Zachary Shirley, Assistant Director of Fraternity and Sorority Life, is a stranger to no one. His outgoing personality and exuberance for his role at A&M-Commerce are truly infectious, and he has the perfect amount of energy for leading a successful mentoring program on campus—the African American Male Mentor Program (AAMMP). Shirley’s educational background prepared him for his current role through a deep appreciation for mentorship.

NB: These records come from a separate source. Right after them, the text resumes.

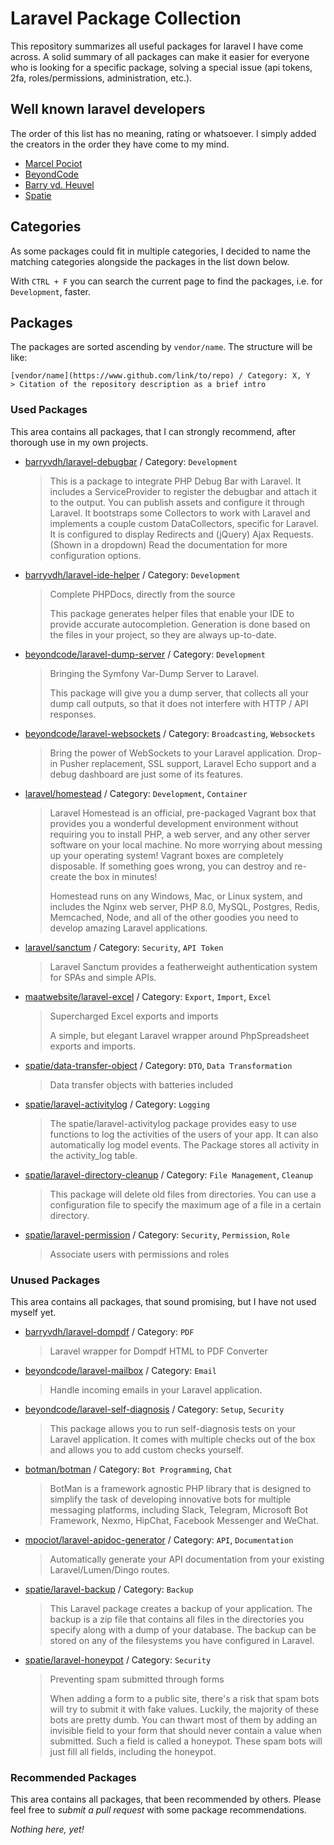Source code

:# Laravel Package Collection

This repository summarizes all useful packages for laravel I have come across. 
A solid summary of all packages can make it easier for everyone who is looking 
for a specific package, solving a special issue (api tokens, 2fa, roles/permissions,
administration, etc.).

## Well known laravel developers

The order of this list has no meaning, rating or whatsoever. I simply added the
creators in the order they have come to my mind.

- [Marcel Pociot](https://github.com/mpociot)
- [BeyondCode](https://github.com/beyondcode) 
- [Barry vd. Heuvel](https://github.com/barryvdh)
- [Spatie](https://github.com/spatie)

## Categories

As some packages could fit in multiple categories, I decided to name the matching categories
alongside the packages in the list down below.

With `CTRL + F` you can search the current page to find the packages, i.e. 
for `Development`, faster.

## Packages

The packages are sorted ascending by `vendor/name`. The structure will be like:
```
[vendor/name](https://www.github.com/link/to/repo) / Category: X, Y
> Citation of the repository description as a brief intro
```

### Used Packages

This area contains all packages, that I can strongly recommend, after thorough use in my own
projects.

- [barryvdh/laravel-debugbar](https://github.com/barryvdh/laravel-debugbar) / Category: `Development`
  > This is a package to integrate PHP Debug Bar with Laravel. It includes a 
  > ServiceProvider to register the debugbar and attach it to the output. You can 
  > publish assets and configure it through Laravel. It bootstraps some Collectors 
  > to work with Laravel and implements a couple custom DataCollectors, specific for 
  > Laravel. It is configured to display Redirects and (jQuery) Ajax Requests. (Shown 
  > in a dropdown) Read the documentation for more configuration options.

- [barryvdh/laravel-ide-helper](https://github.com/barryvdh/laravel-ide-helper) / Category: `Development`
  > Complete PHPDocs, directly from the source
  >
  > This package generates helper files that enable your IDE to provide accurate autocompletion. Generation is done based on the files in your project, so they are always up-to-date.

- [beyondcode/laravel-dump-server](https://github.com/beyondcode/laravel-dump-server) / Category: `Development`
  > Bringing the Symfony Var-Dump Server to Laravel. 
  > 
  > This package will give you a dump server, that collects all your dump call outputs, so that it does not interfere with HTTP / API responses.

- [beyondcode/laravel-websockets](https://github.com/beyondcode/laravel-websockets) / Category: `Broadcasting`, `Websockets`
  > Bring the power of WebSockets to your Laravel application. Drop-in Pusher replacement, SSL support, Laravel Echo support and a debug dashboard are just some of its features.
  
- [laravel/homestead](https://github.com/laravel/homestead) / Category: `Development`, `Container`
  > Laravel Homestead is an official, pre-packaged Vagrant box that provides you a wonderful development environment without requiring you to install PHP, a web server, and any other server software on your local machine. No more worrying about messing up your operating system! Vagrant boxes are completely disposable. If something goes wrong, you can destroy and re-create the box in minutes!
  > 
  > Homestead runs on any Windows, Mac, or Linux system, and includes the Nginx web server, PHP 8.0, MySQL, Postgres, Redis, Memcached, Node, and all of the other goodies you need to develop amazing Laravel applications.

- [laravel/sanctum](https://github.com/laravel/sanctum) / Category: `Security`, `API Token`
  > Laravel Sanctum provides a featherweight authentication system for SPAs and simple APIs.
  
- [maatwebsite/laravel-excel](https://github.com/Maatwebsite/Laravel-Excel) / Category: `Export`, `Import`, `Excel`
  > Supercharged Excel exports and imports
  > 
  > A simple, but elegant Laravel wrapper around PhpSpreadsheet exports and imports.

- [spatie/data-transfer-object](https://github.com/spatie/data-transfer-object) / Category: `DTO`, `Data Transformation`
  > Data transfer objects with batteries included

- [spatie/laravel-activitylog](https://github.com/spatie/laravel-activitylog) / Category: `Logging`
  > The spatie/laravel-activitylog package provides easy to use functions to log the activities of the users of your app. It can also automatically log model events. The Package stores all activity in the activity_log table.

- [spatie/laravel-directory-cleanup](https://github.com/spatie/laravel-directory-cleanup) / Category: `File Management`, `Cleanup`
  > This package will delete old files from directories. You can use a configuration file to specify the maximum age of a file in a certain directory.
  
- [spatie/laravel-permission](https://github.com/spatie/laravel-permission) / Category: `Security`, `Permission`, `Role`
  > Associate users with permissions and roles
  
### Unused Packages

This area contains all packages, that sound promising, but I have not used myself yet.

- [barryvdh/laravel-dompdf](https://github.com/barryvdh/laravel-dompdf) / Category: `PDF`
  > Laravel wrapper for Dompdf HTML to PDF Converter

- [beyondcode/laravel-mailbox](https://github.com/beyondcode/laravel-mailbox) / Category: `Email`
  > Handle incoming emails in your Laravel application.
  
- [beyondcode/laravel-self-diagnosis](https://github.com/beyondcode/laravel-self-diagnosis) / Category: `Setup`, `Security`
  > This package allows you to run self-diagnosis tests on your Laravel application. It comes with multiple checks out of the box and allows you to add custom checks yourself.

- [botman/botman](https://github.com/botman/botman) / Category: `Bot Programming`, `Chat`
  > BotMan is a framework agnostic PHP library that is designed to simplify the task of developing innovative bots for multiple messaging platforms, including Slack, Telegram, Microsoft Bot Framework, Nexmo, HipChat, Facebook Messenger and WeChat.
  
- [mpociot/laravel-apidoc-generator](https://github.com/mpociot/laravel-apidoc-generator) / Category: `API`, `Documentation`
  > Automatically generate your API documentation from your existing Laravel/Lumen/Dingo routes.
  
- [spatie/laravel-backup](https://github.com/spatie/laravel-backup) / Category: `Backup`
  > This Laravel package creates a backup of your application. The backup is a zip file that contains all files in the directories you specify along with a dump of your database. The backup can be stored on any of the filesystems you have configured in Laravel.

- [spatie/laravel-honeypot](https://github.com/spatie/laravel-honeypot) / Category: `Security`
  > Preventing spam submitted through forms
  > 
  > When adding a form to a public site, there's a risk that spam bots will try to submit it with fake values. Luckily, the majority of these bots are pretty dumb. You can thwart most of them by adding an invisible field to your form that should never contain a value when submitted. Such a field is called a honeypot. These spam bots will just fill all fields, including the honeypot.

### Recommended Packages

This area contains all packages, that been recommended by others. Please feel free to 
_submit a pull request_ with some package recommendations.

_Nothing here, yet!_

He earned his master’s degree in higher education administration from A&M-Commerce, and he makes it a priority to give back to the university on a daily basis through his tireless work ethic and consistent interaction with AAMMP participants and students from across the university. The goal of AAMMP is to bring students from a variety of fraternities and sororities together to mentor new Lions who are in need of positive role models and want to experience collegiate growth. Ultimately, the plan for the program is to increase mentees’ success and provide them with a rich, well-rounded university experience while strengthening their confidence, academic abilities, and self-esteem. AAMMP began in 2010 and was established under a grant from the Higher Education Coordinating Board—secured by Dr. Mary Hendrix, Vice President of Student Access and Success—and it was presented to Shirley as a top priority when he came onboard in the fall of 2011. From its inception, the program has utilized university Success Coaches, staff members, and old-fashioned observation on Shirley’s part to identify potential mentees. In the program’s early days it was difficult to identify both mentors and mentees as students were hesitant to let down their guard, often rendered motionless by pride or a sense of the unknown.

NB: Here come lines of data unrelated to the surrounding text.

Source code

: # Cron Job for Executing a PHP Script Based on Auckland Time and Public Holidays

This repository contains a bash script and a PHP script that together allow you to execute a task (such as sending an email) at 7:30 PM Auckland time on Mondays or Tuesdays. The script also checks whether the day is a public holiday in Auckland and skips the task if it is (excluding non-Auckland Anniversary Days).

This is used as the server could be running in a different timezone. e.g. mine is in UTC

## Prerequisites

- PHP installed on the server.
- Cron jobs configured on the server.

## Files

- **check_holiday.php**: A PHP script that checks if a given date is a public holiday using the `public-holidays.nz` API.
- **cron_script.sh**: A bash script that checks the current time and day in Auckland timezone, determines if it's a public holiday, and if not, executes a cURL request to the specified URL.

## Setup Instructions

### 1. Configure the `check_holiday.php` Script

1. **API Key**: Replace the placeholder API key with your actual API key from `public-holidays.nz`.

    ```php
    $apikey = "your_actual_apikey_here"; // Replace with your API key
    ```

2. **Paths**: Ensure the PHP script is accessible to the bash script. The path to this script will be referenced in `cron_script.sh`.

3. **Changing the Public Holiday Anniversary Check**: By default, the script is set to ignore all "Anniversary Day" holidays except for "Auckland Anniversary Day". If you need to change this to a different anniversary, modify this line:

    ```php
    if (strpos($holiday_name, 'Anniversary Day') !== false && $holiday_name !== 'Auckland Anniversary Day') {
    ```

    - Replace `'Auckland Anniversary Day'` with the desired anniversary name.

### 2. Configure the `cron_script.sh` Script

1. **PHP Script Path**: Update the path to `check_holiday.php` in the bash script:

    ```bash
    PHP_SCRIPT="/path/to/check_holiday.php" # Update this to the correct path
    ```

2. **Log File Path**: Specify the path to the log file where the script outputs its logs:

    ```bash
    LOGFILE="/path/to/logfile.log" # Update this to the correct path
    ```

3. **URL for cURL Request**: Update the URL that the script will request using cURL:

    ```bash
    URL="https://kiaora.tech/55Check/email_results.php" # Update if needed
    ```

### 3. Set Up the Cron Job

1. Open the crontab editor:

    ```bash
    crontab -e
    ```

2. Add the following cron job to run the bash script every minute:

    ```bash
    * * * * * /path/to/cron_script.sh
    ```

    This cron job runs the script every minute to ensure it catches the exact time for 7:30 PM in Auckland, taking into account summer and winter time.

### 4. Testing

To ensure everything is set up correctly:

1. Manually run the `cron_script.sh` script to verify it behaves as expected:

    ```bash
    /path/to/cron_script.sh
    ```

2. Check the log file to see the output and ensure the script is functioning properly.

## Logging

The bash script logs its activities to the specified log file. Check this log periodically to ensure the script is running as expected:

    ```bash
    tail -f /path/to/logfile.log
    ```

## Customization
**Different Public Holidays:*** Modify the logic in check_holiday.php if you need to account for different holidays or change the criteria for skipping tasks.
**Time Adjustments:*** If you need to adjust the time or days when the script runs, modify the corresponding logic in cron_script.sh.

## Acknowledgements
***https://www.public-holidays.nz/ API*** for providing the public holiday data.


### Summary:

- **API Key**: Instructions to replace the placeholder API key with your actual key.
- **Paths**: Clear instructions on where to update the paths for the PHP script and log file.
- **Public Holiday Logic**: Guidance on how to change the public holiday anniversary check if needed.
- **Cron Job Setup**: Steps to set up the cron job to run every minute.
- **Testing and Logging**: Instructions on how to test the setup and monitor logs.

“It was like pulling teeth to get people to participate,” Shirley said.

However, as AAMMP has grown semester-by-semester and gained popularity and a devoted following among A&M-Commerce students, it has expanded to a total of 56 total mentors and mentees for the spring of 2013 – by far its largest numbers to date. Antonio (T.J.) Davis is currently a member of the AAMMP program and Shirley’s mentee for the spring 2013 semester. In his second semester, Davis has quickly shown himself to be devoted to the university experience. He is president of the Whitley Hall Association and has already participated in a national conference on the university’s behalf; he spends the majority of his time embroiled in new priorities. “I don’t even watch TV anymore. I’m always doing something, whether it’s studying or working on a program,” Davis said. Shirley first noticed Davis because he spent time in the leadership office to study and get away from the social areas of the Rayburn Student Center. As Davis’s involvement in the university grew, he again came to Shirley’s attention.

“When I was recruiting mentees for this semester I said, ‘Find that T.J. boy.’” Shirley insisted, “I know he’s going to do big things at Commerce.”
While the original goal of AAMMP was mentoring African American male students, the program has diversified and expanded as the need has arisen. Spring 2013 is the first time mentees receive both male and female mentors to give them an expanded view of their college experience and a breadth of opinion they did not receive before. AAMMP participants make lasting relationships and enduring connections with their mentors that often remain strong throughout their tenure at A&M-Commerce. Likewise, they meet faculty and staff who continue to cultivate a mentorship relationship with them throughout their college careers. The AAMMP program and Zach Shirley have found a way to create bonds and connections across campus, across races and genders, educational backgrounds, and programs of study. They offer an experience to students to involve them deeply in the A&M-Commerce community, and those who are genuinely involved are far more likely to graduate and succeed. As a young program, AAMMP—like its students—has a bright future. Students are not the only ones who grow and gain fulfillment from the AAMMP program.
Shirley insisted, “This has been a life-changing experience. People often undervalue the importance of making connections, and that’s what we do here.”